**Exercise brief:** Below are records with pictures in them. Output exactly the lines from the one with "Pour tracer une" through the one with "With TIM Present R", both included, and leave every picture out; give only those lines.

**Supplied records:**
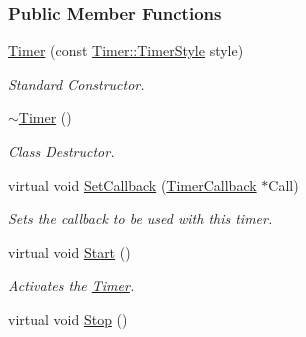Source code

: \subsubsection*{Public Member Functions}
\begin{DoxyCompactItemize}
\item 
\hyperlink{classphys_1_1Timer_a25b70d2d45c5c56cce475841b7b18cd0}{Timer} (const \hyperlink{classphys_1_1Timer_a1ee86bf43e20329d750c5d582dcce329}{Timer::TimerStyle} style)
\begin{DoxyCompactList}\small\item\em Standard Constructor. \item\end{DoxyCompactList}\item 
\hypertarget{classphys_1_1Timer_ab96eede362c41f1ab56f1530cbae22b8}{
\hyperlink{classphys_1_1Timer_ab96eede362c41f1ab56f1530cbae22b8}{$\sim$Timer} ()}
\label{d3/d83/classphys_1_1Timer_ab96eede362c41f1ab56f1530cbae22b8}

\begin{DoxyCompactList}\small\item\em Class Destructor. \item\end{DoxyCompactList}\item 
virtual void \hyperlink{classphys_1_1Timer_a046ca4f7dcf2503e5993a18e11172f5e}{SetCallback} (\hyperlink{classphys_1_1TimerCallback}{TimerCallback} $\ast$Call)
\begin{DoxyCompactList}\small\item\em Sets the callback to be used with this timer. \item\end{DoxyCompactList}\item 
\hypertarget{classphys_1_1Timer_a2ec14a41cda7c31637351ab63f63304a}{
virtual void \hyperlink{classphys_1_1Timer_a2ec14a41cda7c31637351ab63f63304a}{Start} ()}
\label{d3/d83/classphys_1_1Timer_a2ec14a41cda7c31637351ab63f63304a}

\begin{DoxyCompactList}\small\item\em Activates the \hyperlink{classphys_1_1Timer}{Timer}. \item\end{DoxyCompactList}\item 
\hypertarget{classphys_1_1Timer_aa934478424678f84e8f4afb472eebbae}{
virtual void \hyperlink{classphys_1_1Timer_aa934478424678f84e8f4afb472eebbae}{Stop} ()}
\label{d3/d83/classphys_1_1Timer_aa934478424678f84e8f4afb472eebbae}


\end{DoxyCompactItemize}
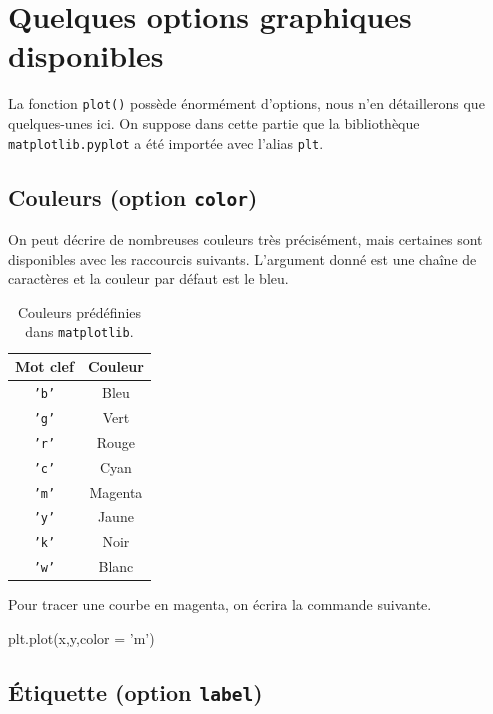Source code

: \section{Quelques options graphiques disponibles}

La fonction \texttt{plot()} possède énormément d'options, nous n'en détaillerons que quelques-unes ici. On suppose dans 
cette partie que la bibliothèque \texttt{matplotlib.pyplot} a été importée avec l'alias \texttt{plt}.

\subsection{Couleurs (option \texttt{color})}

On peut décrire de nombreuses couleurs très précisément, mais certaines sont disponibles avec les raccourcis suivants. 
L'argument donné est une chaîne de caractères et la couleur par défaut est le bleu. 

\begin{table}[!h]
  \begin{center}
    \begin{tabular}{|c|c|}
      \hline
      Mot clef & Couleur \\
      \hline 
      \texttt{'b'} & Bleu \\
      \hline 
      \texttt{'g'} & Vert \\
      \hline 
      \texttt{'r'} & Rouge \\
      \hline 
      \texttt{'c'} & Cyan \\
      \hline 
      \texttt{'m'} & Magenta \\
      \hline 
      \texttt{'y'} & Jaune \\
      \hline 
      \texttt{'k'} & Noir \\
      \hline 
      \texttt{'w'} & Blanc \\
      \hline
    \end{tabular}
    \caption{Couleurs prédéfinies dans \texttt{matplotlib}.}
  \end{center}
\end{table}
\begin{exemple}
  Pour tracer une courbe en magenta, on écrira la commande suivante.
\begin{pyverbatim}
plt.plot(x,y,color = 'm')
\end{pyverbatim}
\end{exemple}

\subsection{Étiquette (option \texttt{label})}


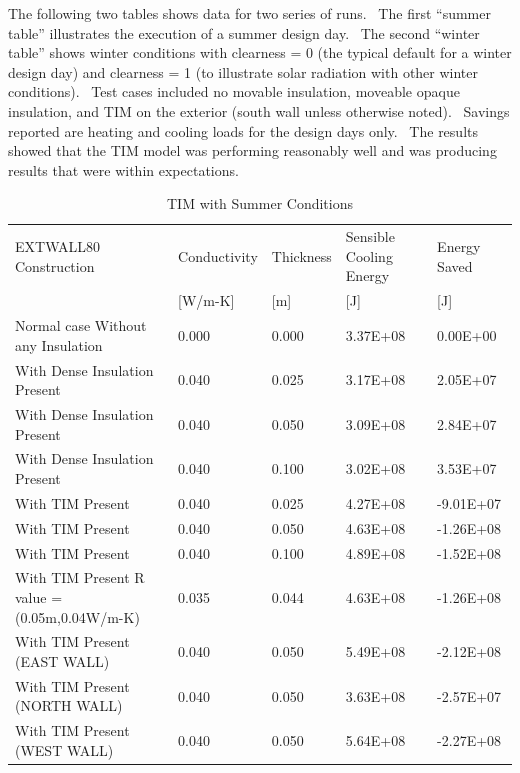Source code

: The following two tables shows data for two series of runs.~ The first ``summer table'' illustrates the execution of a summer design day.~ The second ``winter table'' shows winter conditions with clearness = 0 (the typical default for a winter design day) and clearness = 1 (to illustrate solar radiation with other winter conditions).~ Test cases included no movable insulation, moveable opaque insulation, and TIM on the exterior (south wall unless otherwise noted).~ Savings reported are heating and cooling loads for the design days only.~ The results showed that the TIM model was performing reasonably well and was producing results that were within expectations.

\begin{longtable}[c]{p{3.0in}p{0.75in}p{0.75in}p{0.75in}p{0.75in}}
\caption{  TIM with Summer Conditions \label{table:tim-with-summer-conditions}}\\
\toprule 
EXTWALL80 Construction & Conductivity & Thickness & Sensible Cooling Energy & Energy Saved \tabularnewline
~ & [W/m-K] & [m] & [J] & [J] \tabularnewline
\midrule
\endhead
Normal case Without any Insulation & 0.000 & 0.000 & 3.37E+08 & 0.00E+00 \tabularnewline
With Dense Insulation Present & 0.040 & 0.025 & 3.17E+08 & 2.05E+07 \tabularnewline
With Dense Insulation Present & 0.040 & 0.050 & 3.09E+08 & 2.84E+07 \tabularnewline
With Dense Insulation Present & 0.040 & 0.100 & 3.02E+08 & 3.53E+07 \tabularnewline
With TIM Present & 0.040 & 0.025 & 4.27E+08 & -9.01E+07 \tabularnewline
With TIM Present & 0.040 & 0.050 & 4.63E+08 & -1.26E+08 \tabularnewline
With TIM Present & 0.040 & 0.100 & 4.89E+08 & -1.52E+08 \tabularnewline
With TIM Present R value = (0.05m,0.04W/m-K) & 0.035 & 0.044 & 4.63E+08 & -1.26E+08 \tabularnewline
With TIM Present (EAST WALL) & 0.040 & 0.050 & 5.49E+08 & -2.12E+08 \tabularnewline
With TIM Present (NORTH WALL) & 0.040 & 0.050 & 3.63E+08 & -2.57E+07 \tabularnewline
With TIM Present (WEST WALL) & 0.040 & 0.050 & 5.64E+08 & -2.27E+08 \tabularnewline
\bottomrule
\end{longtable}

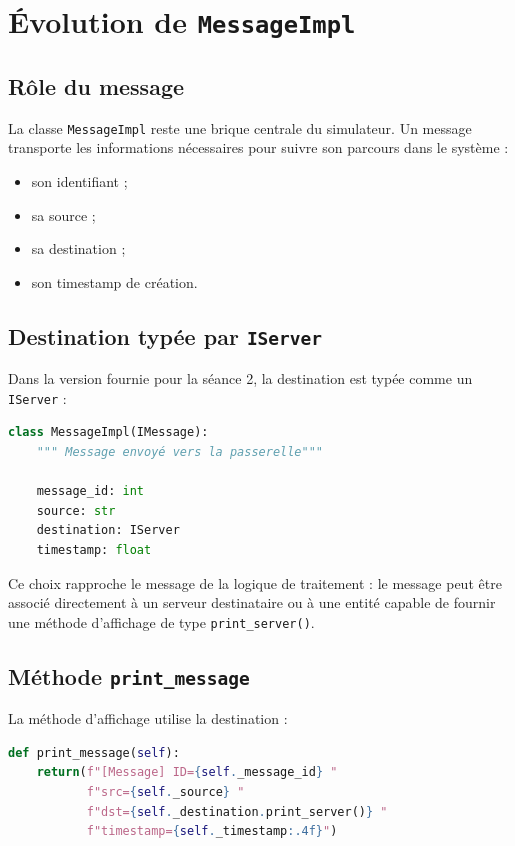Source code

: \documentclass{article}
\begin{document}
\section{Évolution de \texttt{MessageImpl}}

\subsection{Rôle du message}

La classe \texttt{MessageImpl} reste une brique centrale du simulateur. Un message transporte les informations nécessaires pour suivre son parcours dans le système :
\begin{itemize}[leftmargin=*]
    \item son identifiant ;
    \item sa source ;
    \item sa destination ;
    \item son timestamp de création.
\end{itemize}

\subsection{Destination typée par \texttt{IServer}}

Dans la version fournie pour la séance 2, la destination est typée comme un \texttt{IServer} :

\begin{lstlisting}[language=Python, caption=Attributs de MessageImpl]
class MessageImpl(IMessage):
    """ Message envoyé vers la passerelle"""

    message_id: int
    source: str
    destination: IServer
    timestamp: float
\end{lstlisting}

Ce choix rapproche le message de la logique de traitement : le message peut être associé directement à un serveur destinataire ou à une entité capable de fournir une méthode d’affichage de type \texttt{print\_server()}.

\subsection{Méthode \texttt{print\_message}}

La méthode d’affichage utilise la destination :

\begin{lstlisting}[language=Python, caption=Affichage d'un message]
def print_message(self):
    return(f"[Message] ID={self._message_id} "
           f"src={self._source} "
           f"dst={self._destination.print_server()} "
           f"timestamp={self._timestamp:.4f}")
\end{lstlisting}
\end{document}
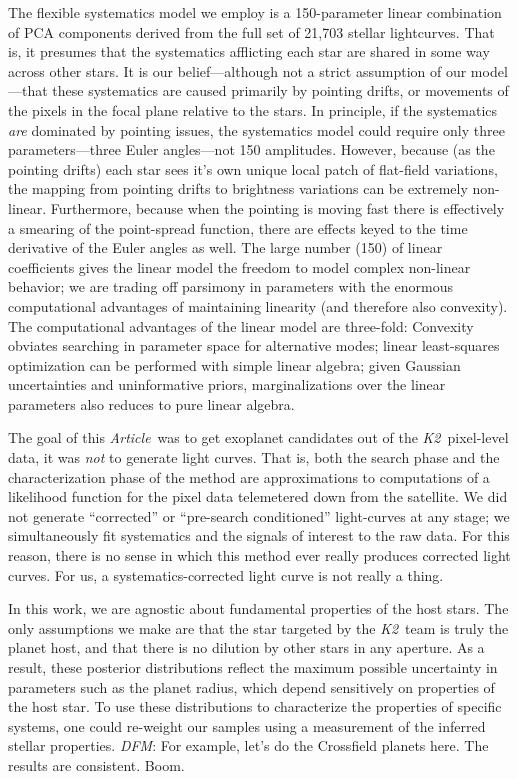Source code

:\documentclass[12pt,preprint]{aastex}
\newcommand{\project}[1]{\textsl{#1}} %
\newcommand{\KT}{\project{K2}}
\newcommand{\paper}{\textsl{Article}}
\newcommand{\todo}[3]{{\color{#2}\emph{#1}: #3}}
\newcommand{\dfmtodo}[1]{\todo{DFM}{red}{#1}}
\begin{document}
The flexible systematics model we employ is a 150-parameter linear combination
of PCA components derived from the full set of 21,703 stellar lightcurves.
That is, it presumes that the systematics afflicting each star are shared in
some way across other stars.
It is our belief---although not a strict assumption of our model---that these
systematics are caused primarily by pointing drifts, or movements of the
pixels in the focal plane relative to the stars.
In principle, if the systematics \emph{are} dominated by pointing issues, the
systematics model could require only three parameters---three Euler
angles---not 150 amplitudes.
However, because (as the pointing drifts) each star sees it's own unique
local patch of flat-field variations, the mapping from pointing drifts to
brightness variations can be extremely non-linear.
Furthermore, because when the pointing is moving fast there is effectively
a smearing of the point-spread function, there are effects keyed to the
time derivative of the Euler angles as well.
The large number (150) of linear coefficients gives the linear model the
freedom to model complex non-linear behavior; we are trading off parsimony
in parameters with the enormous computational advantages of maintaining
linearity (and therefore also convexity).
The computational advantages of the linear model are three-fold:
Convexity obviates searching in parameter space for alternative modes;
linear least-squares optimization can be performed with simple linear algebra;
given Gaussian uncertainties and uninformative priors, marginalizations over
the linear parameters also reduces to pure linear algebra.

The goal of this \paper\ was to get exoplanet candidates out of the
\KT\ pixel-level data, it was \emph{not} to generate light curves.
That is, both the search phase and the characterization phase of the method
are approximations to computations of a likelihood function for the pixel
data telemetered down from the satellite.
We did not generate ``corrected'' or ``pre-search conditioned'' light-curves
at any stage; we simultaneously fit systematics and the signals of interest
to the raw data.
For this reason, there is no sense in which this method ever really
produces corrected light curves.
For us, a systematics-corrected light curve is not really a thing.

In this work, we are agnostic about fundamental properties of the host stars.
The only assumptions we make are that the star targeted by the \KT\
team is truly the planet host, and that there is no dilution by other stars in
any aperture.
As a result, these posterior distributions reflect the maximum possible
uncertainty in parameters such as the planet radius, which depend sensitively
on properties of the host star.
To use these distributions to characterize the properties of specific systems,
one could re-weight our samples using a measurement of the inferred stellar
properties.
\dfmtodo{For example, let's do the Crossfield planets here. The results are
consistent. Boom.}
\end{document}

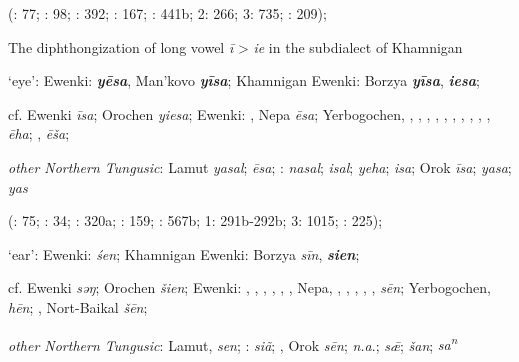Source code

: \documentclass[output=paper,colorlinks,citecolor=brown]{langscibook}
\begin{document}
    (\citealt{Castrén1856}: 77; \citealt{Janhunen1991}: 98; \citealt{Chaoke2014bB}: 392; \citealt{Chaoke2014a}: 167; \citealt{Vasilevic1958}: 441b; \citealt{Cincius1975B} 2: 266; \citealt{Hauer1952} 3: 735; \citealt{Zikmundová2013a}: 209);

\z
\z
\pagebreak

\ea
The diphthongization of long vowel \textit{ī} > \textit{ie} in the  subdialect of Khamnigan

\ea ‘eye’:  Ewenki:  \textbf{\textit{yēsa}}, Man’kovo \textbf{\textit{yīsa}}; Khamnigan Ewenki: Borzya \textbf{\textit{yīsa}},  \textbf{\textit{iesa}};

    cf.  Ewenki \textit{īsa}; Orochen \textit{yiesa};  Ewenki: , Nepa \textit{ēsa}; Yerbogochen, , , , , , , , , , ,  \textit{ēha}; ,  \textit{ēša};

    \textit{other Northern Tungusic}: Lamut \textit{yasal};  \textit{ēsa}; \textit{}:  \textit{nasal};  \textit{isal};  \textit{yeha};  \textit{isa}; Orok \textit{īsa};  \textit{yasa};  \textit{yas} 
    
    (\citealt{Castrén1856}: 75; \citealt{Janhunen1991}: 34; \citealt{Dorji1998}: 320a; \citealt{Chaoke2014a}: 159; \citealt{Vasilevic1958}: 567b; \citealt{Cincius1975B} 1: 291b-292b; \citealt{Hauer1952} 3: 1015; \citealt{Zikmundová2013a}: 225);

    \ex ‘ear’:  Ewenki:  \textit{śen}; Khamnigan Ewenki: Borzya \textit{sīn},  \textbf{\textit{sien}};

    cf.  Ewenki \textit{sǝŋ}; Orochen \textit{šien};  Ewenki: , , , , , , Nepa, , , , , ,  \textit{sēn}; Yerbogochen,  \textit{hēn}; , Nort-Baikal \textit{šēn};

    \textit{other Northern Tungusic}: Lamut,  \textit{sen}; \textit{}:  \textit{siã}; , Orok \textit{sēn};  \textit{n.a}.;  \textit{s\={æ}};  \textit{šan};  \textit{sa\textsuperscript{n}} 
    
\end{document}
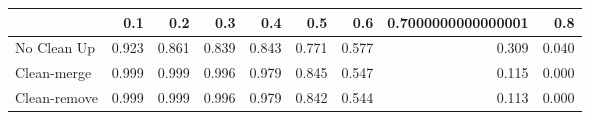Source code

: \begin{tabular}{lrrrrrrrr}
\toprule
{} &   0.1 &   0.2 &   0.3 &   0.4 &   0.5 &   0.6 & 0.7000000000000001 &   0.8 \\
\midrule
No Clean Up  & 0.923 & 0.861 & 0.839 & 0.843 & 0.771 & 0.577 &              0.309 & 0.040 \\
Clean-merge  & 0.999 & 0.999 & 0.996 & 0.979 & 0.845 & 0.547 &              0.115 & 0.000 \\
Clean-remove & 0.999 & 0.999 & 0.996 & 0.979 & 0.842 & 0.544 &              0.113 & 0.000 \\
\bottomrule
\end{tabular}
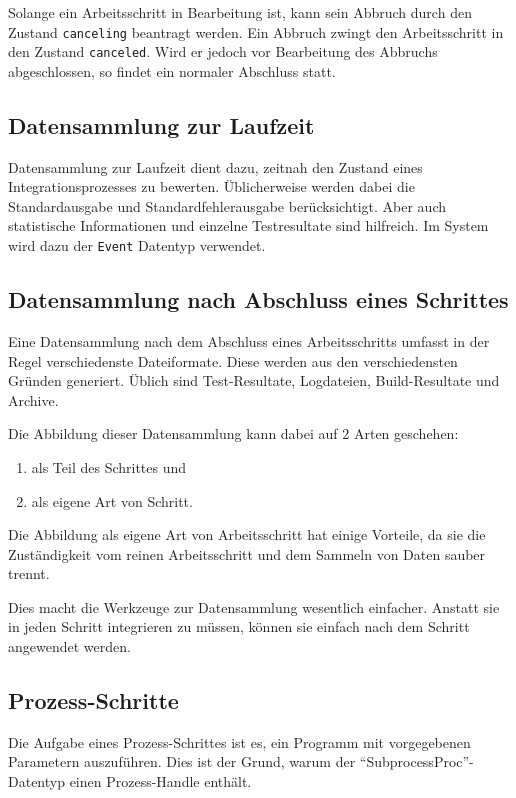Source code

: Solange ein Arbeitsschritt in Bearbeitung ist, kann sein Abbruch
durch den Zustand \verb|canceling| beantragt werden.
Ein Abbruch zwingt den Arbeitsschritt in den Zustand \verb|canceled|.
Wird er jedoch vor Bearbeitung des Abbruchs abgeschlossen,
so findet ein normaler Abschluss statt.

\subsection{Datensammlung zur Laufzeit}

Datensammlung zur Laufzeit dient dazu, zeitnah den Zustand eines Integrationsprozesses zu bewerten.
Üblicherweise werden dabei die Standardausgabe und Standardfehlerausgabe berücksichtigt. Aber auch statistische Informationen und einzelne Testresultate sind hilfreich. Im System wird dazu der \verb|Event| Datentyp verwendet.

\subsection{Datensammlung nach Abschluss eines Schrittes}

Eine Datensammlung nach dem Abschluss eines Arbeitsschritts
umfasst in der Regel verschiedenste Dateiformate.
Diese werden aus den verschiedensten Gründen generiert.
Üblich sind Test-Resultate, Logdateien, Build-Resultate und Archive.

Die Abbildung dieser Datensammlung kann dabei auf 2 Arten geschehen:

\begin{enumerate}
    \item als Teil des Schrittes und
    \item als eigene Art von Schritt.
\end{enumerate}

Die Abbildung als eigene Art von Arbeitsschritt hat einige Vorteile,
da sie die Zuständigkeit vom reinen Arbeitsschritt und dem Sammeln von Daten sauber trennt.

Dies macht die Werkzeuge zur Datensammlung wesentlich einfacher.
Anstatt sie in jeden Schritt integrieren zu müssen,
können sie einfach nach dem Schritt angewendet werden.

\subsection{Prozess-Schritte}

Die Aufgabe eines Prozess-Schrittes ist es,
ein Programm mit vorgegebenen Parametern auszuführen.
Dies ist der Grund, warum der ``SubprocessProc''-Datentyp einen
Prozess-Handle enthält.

**Solution to this task:**
  Pour tracer une courbe en magenta, on écrira la commande suivante.
\begin{pyverbatim}
plt.plot(x,y,color = 'm')
\end{pyverbatim}
\end{exemple}

\subsection{Étiquette (option \texttt{label})}


Source code

: The following two tables shows data for two series of runs.~ The first ``summer table'' illustrates the execution of a summer design day.~ The second ``winter table'' shows winter conditions with clearness = 0 (the typical default for a winter design day) and clearness = 1 (to illustrate solar radiation with other winter conditions).~ Test cases included no movable insulation, moveable opaque insulation, and TIM on the exterior (south wall unless otherwise noted).~ Savings reported are heating and cooling loads for the design days only.~ The results showed that the TIM model was performing reasonably well and was producing results that were within expectations.

\begin{longtable}[c]{p{3.0in}p{0.75in}p{0.75in}p{0.75in}p{0.75in}}
\caption{  TIM with Summer Conditions \label{table:tim-with-summer-conditions}}\\
\toprule 
EXTWALL80 Construction & Conductivity & Thickness & Sensible Cooling Energy & Energy Saved \tabularnewline
~ & [W/m-K] & [m] & [J] & [J] \tabularnewline
\midrule
\endhead
Normal case Without any Insulation & 0.000 & 0.000 & 3.37E+08 & 0.00E+00 \tabularnewline
With Dense Insulation Present & 0.040 & 0.025 & 3.17E+08 & 2.05E+07 \tabularnewline
With Dense Insulation Present & 0.040 & 0.050 & 3.09E+08 & 2.84E+07 \tabularnewline
With Dense Insulation Present & 0.040 & 0.100 & 3.02E+08 & 3.53E+07 \tabularnewline
With TIM Present & 0.040 & 0.025 & 4.27E+08 & -9.01E+07 \tabularnewline
With TIM Present & 0.040 & 0.050 & 4.63E+08 & -1.26E+08 \tabularnewline
With TIM Present & 0.040 & 0.100 & 4.89E+08 & -1.52E+08 \tabularnewline
With TIM Present R value = (0.05m,0.04W/m-K) & 0.035 & 0.044 & 4.63E+08 & -1.26E+08 \tabularnewline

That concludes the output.